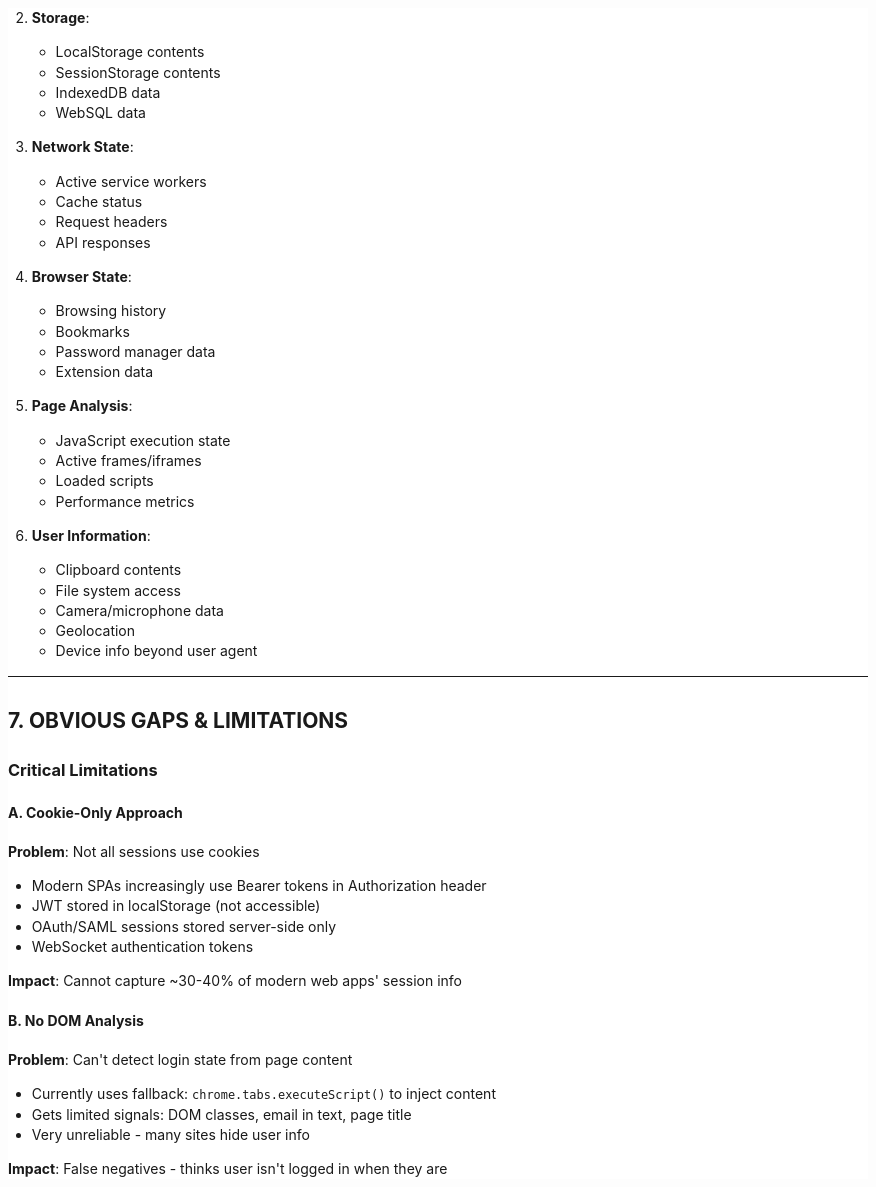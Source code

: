 2. **Storage**:
   - LocalStorage contents
   - SessionStorage contents
   - IndexedDB data
   - WebSQL data

3. **Network State**:
   - Active service workers
   - Cache status
   - Request headers
   - API responses

4. **Browser State**:
   - Browsing history
   - Bookmarks
   - Password manager data
   - Extension data

5. **Page Analysis**:
   - JavaScript execution state
   - Active frames/iframes
   - Loaded scripts
   - Performance metrics

6. **User Information**:
   - Clipboard contents
   - File system access
   - Camera/microphone data
   - Geolocation
   - Device info beyond user agent

---

## 7. OBVIOUS GAPS & LIMITATIONS

### Critical Limitations

#### A. Cookie-Only Approach
**Problem**: Not all sessions use cookies
- Modern SPAs increasingly use Bearer tokens in Authorization header
- JWT stored in localStorage (not accessible)
- OAuth/SAML sessions stored server-side only
- WebSocket authentication tokens

**Impact**: Cannot capture ~30-40% of modern web apps' session info

#### B. No DOM Analysis
**Problem**: Can't detect login state from page content
- Currently uses fallback: `chrome.tabs.executeScript()` to inject content
- Gets limited signals: DOM classes, email in text, page title
- Very unreliable - many sites hide user info

**Impact**: False negatives - thinks user isn't logged in when they are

## Instructions to follow:
Look through the material above and print exactly the lines from the one containing "- Loaded scripts" to the one containing "from page content", both included, and nothing more.

## Answer space:
   - Loaded scripts
   - Performance metrics

6. **User Information**:
   - Clipboard contents
   - File system access
   - Camera/microphone data
   - Geolocation
   - Device info beyond user agent

---

## 7. OBVIOUS GAPS & LIMITATIONS

### Critical Limitations

#### A. Cookie-Only Approach
**Problem**: Not all sessions use cookies
- Modern SPAs increasingly use Bearer tokens in Authorization header
- JWT stored in localStorage (not accessible)
- OAuth/SAML sessions stored server-side only
- WebSocket authentication tokens

**Impact**: Cannot capture ~30-40% of modern web apps' session info

#### B. No DOM Analysis
**Problem**: Can't detect login state from page content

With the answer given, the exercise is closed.